AIM OF THE EXERCISE:
What you return must be the full data, repeated verbatim, with no pictures in it.

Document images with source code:
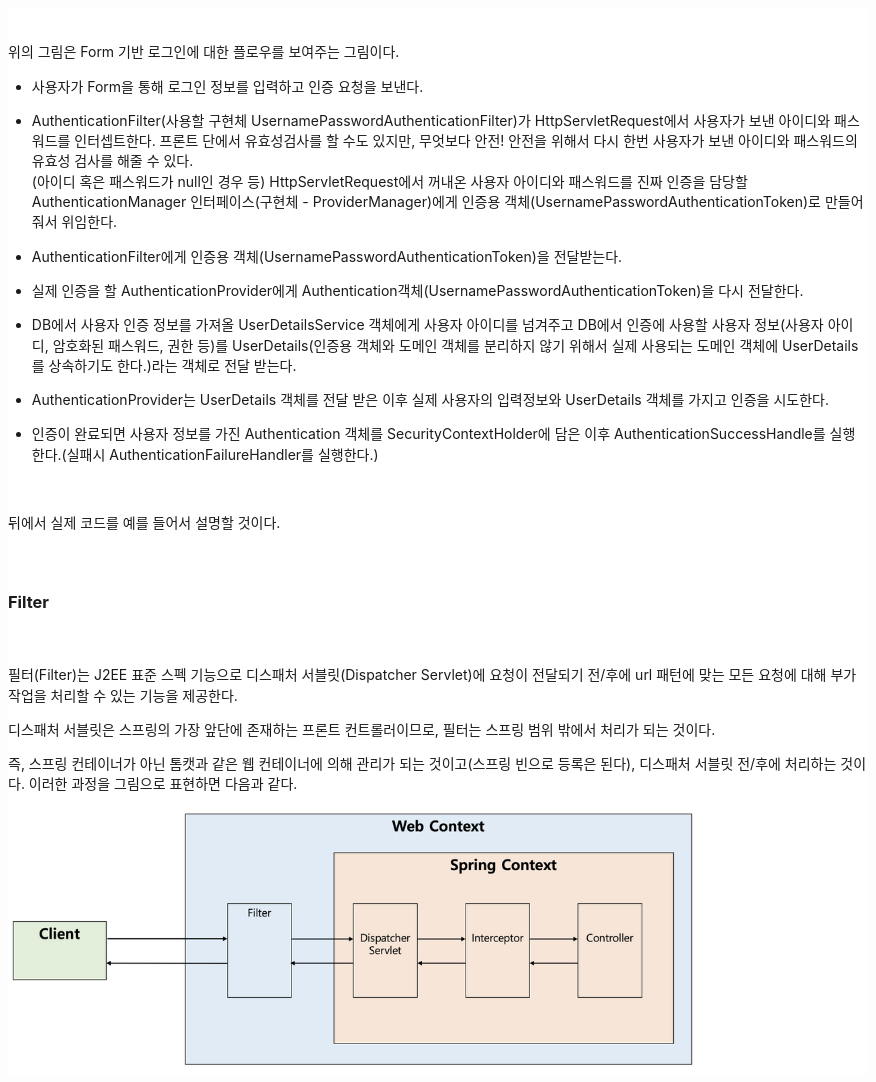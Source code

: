 <br/>

위의 그림은 Form 기반 로그인에 대한 플로우를 보여주는 그림이다.  

- 사용자가 Form을 통해 로그인 정보를 입력하고 인증 요청을 보낸다.

- AuthenticationFilter(사용할 구현체 UsernamePasswordAuthenticationFilter)가 HttpServletRequest에서 사용자가 보낸 아이디와 패스워드를 인터셉트한다. 프론트 단에서 유효성검사를 할 수도 있지만, 무엇보다 안전! 안전을 위해서 다시 한번 사용자가 보낸 아이디와 패스워드의 유효성 검사를 해줄 수 있다.  
(아이디 혹은 패스워드가 null인 경우 등) HttpServletRequest에서 꺼내온 사용자 아이디와 패스워드를 진짜 인증을 담당할 AuthenticationManager 인터페이스(구현체 - ProviderManager)에게 인증용 객체(UsernamePasswordAuthenticationToken)로 만들어줘서 위임한다.  

- AuthenticationFilter에게 인증용 객체(UsernamePasswordAuthenticationToken)을 전달받는다.  

- 실제 인증을 할 AuthenticationProvider에게 Authentication객체(UsernamePasswordAuthenticationToken)을 다시 전달한다.  

- DB에서 사용자 인증 정보를 가져올 UserDetailsService 객체에게 사용자 아이디를 넘겨주고 DB에서 인증에 사용할 사용자 정보(사용자 아이디, 암호화된 패스워드, 권한 등)를 UserDetails(인증용 객체와 도메인 객체를 분리하지 않기 위해서 실제 사용되는 도메인 객체에 UserDetails를 상속하기도 한다.)라는 객체로 전달 받는다.  

- AuthenticationProvider는 UserDetails 객체를 전달 받은 이후 실제 사용자의 입력정보와 UserDetails 객체를 가지고 인증을 시도한다.  

- 인증이 완료되면 사용자 정보를 가진 Authentication 객체를 SecurityContextHolder에 담은 이후 AuthenticationSuccessHandle를 실행한다.(실패시 AuthenticationFailureHandler를 실행한다.)  

<br/>

뒤에서 실제 코드를 예를 들어서 설명할 것이다.

<br/>

### Filter

<br/>


필터(Filter)는 J2EE 표준 스펙 기능으로 디스패처 서블릿(Dispatcher Servlet)에 요청이 전달되기 전/후에 url 패턴에 맞는 모든 요청에 대해 부가작업을 처리할 수 있는 기능을 제공한다.  

디스패처 서블릿은 스프링의 가장 앞단에 존재하는 프론트 컨트롤러이므로, 필터는 스프링 범위 밖에서 처리가 되는 것이다.  

즉, 스프링 컨테이너가 아닌 톰캣과 같은 웹 컨테이너에 의해 관리가 되는 것이고(스프링 빈으로 등록은 된다), 디스패처 서블릿 전/후에 처리하는 것이다. 이러한 과정을 그림으로 표현하면 다음과 같다.


<img src="./assets/spring_security1.png" style="width: 80%; height: auto;"/>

ANSWER SECTION:
Source code

: <br/>

위의 그림은 Form 기반 로그인에 대한 플로우를 보여주는 그림이다.  

- 사용자가 Form을 통해 로그인 정보를 입력하고 인증 요청을 보낸다.

- AuthenticationFilter(사용할 구현체 UsernamePasswordAuthenticationFilter)가 HttpServletRequest에서 사용자가 보낸 아이디와 패스워드를 인터셉트한다. 프론트 단에서 유효성검사를 할 수도 있지만, 무엇보다 안전! 안전을 위해서 다시 한번 사용자가 보낸 아이디와 패스워드의 유효성 검사를 해줄 수 있다.  
(아이디 혹은 패스워드가 null인 경우 등) HttpServletRequest에서 꺼내온 사용자 아이디와 패스워드를 진짜 인증을 담당할 AuthenticationManager 인터페이스(구현체 - ProviderManager)에게 인증용 객체(UsernamePasswordAuthenticationToken)로 만들어줘서 위임한다.  

- AuthenticationFilter에게 인증용 객체(UsernamePasswordAuthenticationToken)을 전달받는다.  

- 실제 인증을 할 AuthenticationProvider에게 Authentication객체(UsernamePasswordAuthenticationToken)을 다시 전달한다.  

- DB에서 사용자 인증 정보를 가져올 UserDetailsService 객체에게 사용자 아이디를 넘겨주고 DB에서 인증에 사용할 사용자 정보(사용자 아이디, 암호화된 패스워드, 권한 등)를 UserDetails(인증용 객체와 도메인 객체를 분리하지 않기 위해서 실제 사용되는 도메인 객체에 UserDetails를 상속하기도 한다.)라는 객체로 전달 받는다.  

- AuthenticationProvider는 UserDetails 객체를 전달 받은 이후 실제 사용자의 입력정보와 UserDetails 객체를 가지고 인증을 시도한다.  

- 인증이 완료되면 사용자 정보를 가진 Authentication 객체를 SecurityContextHolder에 담은 이후 AuthenticationSuccessHandle를 실행한다.(실패시 AuthenticationFailureHandler를 실행한다.)  

<br/>

뒤에서 실제 코드를 예를 들어서 설명할 것이다.

<br/>

### Filter

<br/>


필터(Filter)는 J2EE 표준 스펙 기능으로 디스패처 서블릿(Dispatcher Servlet)에 요청이 전달되기 전/후에 url 패턴에 맞는 모든 요청에 대해 부가작업을 처리할 수 있는 기능을 제공한다.  

디스패처 서블릿은 스프링의 가장 앞단에 존재하는 프론트 컨트롤러이므로, 필터는 스프링 범위 밖에서 처리가 되는 것이다.  

즉, 스프링 컨테이너가 아닌 톰캣과 같은 웹 컨테이너에 의해 관리가 되는 것이고(스프링 빈으로 등록은 된다), 디스패처 서블릿 전/후에 처리하는 것이다. 이러한 과정을 그림으로 표현하면 다음과 같다.


<img src="./assets/spring_security1.png" style="width: 80%; height: auto;"/>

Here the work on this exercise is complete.